Dear Commons Community,
Eight lawsuits have been filed in federal court in Manhattan over the past two weeks, most recently against Hofstra University on Long Island on Oct. 4. In each case, lawyers for Emanuel Delacruz, who is blind, charged that the college’s website is inaccessible to their plaintiff and therefore in violation of the Americans With Disabilities Act. As reported by the New York Times:
“The filings are part of a growing number of actions involving accessibility and the internet. The federal law requires that public accommodations be accessible to those with disabilities, and legal battles have long revolved around physical spaces and therefore physical solutions, such as elevators or wheelchair ramps. Now, advocates and lawyers argue, websites are also public spaces and need to be accessible, with things like captions or audio descriptions.

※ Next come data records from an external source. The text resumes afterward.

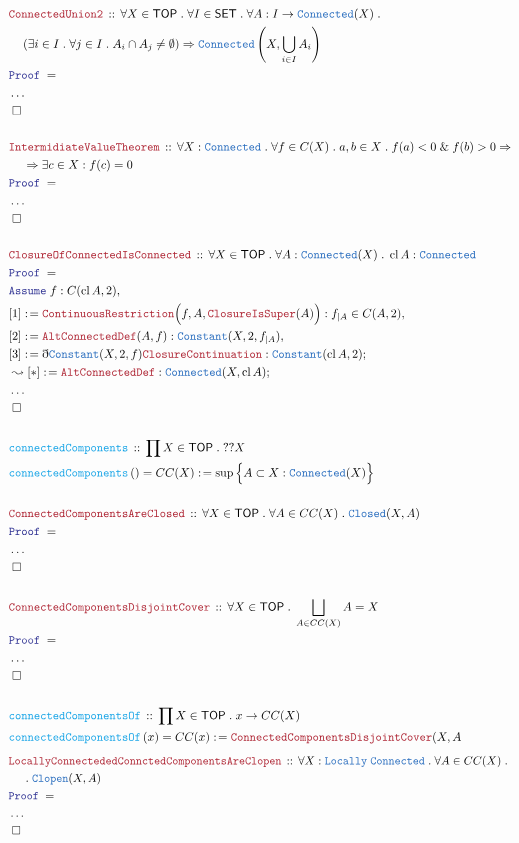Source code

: \documentclass[12pt]{scrartcl}
\newcommand{\TYPE}[1]{\textcolor{NavyBlue}{\mathtt{#1}}}
\newcommand{\FUNC}[1]{\textcolor{Cerulean}{\mathtt{#1}}}
\newcommand{\LOGIC}[1]{\textcolor{Blue}{\mathtt{#1}}}
\newcommand{\THM}[1]{\textcolor{Maroon}{\mathtt{#1}}}
\renewcommand{\.}{\; . \;}
\newcommand{\de}{: \kern 0.1pc =}
\newcommand{\Act}[1]{\left( #1 \right)}
\newcommand{\Theorem}[2]{& \THM{#1} \, :: \, #2 \\ & \Proof = \\ }
\newcommand{\DeclareFunc}[2]{& \FUNC{#1} \, :: \, #2 \\}
\newcommand{\DefineNamedFunc}[4]{&  \FUNC{#1}\Act{#2} = #3 \de #4 \\}
\newcommand{\NewLine}{\\ & \kern 1pc}
\newcommand{\Page}[1]{ \begin{align*} #1 \end{align*}   }
\newcommand{ \bd }{ \ByDef }
\newcommand{\NoProof}{ & \ldots \\ \EndProof}
\renewcommand{\And}{\; \& \;}
\newcommand{\Imply}{\Rightarrow}
\newcommand{\Say}[3]{& #1 \de #2 : #3, \\}
\newcommand{\Conclude}[3]{& #1 \de #2 : #3; \\}
\newcommand{\DeriveConclude}[3]{& \leadsto #1 \de #2 : #3 ; \\}
\newcommand{\Assume}[2]{& \LOGIC{Assume} \; #1 : #2, \\}
\newcommand{\QED}{\; \square}
\newcommand{\EndProof}{& \QED \\}
\newcommand{\ByDef}{\eth}
\newcommand{\Proof}{\LOGIC{Proof} \; }
\newcommand{\SET}{\mathsf{SET}}
\DeclareMathOperator*{\cl}{cl}
\newcommand{\TOP}{\mathsf{TOP}}
\begin{document}
\Page{
	\Theorem{ConnectedUnion2}{\forall X \in \TOP \. \forall I \in \SET \. \forall A : I \to \TYPE{Connected}(X) \. \NewLine (\exists i \in I \. \forall j \in I \. A_i \cap A_j \neq \emptyset ) \Imply \TYPE{Connected}\left(X,\bigcup_{i \in I} A_i \right)}
	\NoProof
	\\
	\Theorem{IntermidiateValueTheorem}{\forall X : \TYPE{Connected} \.  \forall f  \in C(X) \. a,b \in X \. f(a) < 0 \And f(b) > 0 \Imply \NewLine \Imply \exists c \in X : f(c) = 0 }
	\NoProof
	\\
	\Theorem{ClosureOfConnectedIsConnected}{\forall X \in \TOP \. \forall A : \TYPE{Connected}(X) \. \cl A : \TYPE{Connected} }
	\Assume{f}{C(\cl A, 2)}
	\Say{[1]}{\THM{ContinuousRestriction}\Big(f,A,\THM{ClosureIsSuper}(A)\Big)}{f_{|A} \in C(A, 2) }
	\Say{[2]}{\THM{AltConnectedDef}(A,f)}{ \TYPE{Constant}(X,2,f_{|A})}
	\Conclude{[3]}{\bd \TYPE{Constant}(X,2,f)\THM{ClosureContinuation}}{\TYPE{Constant}(\cl A,2)}
	\DeriveConclude{[*]}{\THM{AltConnectedDef}}{\TYPE{Connected}(X,\cl A)}
	\NoProof
	\\
	\DeclareFunc{connectedComponents}{\prod X \in \TOP \. ??X}
	\DefineNamedFunc{connectedComponents}{}{CC(X)}{\sup \Big\{  A \subset X : \TYPE{Connected}(X)   \Big\}}
	\\
	\Theorem{ConnectedComponentsAreClosed}{\forall X \in \TOP \.  \forall A \in CC(X) \. \TYPE{Closed}(X,A)}
	\NoProof
	\\
	\Theorem{ConnectedComponentsDisjointCover}{\forall X \in \TOP \. \bigsqcup_{A \in CC(X)} A = X}
	\NoProof
	\\
	\DeclareFunc{connectedComponentsOf}{\prod X \in \TOP \. x \to  CC(X)}
	\DefineNamedFunc{connectedComponentsOf}{x}{CC(x)}{\THM{ConnectedComponentsDisjointCover}(X,A}
}
\Page{
	\Theorem{LocallyConnectededConnctedComponentsAreClopen}{\forall X : \TYPE{Locally}\;\TYPE{Connected} \. \forall A \in CC(X) \. \NewLine \. \TYPE{Clopen}(X,A)}
	\NoProof
}
\newpage
\end{document}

Since January 2015, at least 751 lawsuits have been filed over the issue. The vast majority have focused on retailers and restaurants, according to a legal blog that tracks such suits. Only seven of the suits have been directed at academic websites. Mr. Delacruz’s suits alone doubled that count. And another website, which includes not only lawsuits but also government investigations into web or technological accessibility, lists 37 schools that have been accused of noncompliance with disability law.
Advocates for the deaf sued Harvard and M.I.T. in 2015 for failing to caption online lectures, courses and other educational materials. In 2016, after a complaint by two deaf people, the Department of Justice’s civil rights division found the University of California, Berkeley, had violated disability law by not providing the appropriate accommodations for its own free video lectures and podcasts.
“As more and more students are aware of their rights, and as websites have become so much of what universities now focus on, in their marketing materials for example, it’s not surprising to me that there will be an increase in these types of lawsuits,” said Arlene Kanter, director of the Disability Law and Policy Program at Syracuse University’s law school.
Whether the plaintiffs will prevail is unclear. The Americans With Disabilities Act, written in 1990, makes no mention of the Internet. The Department of Justice, which enforces the act, has issued guidelines about web accessibility but no formal regulations on how to achieve it — and they seem unlikely to materialize soon, after the federal government in July placed web regulations on its list of “inactive” agenda items.”
If the plaintiff prevails in these cases, colleges will have to do a lot of retooling on all of their web activities.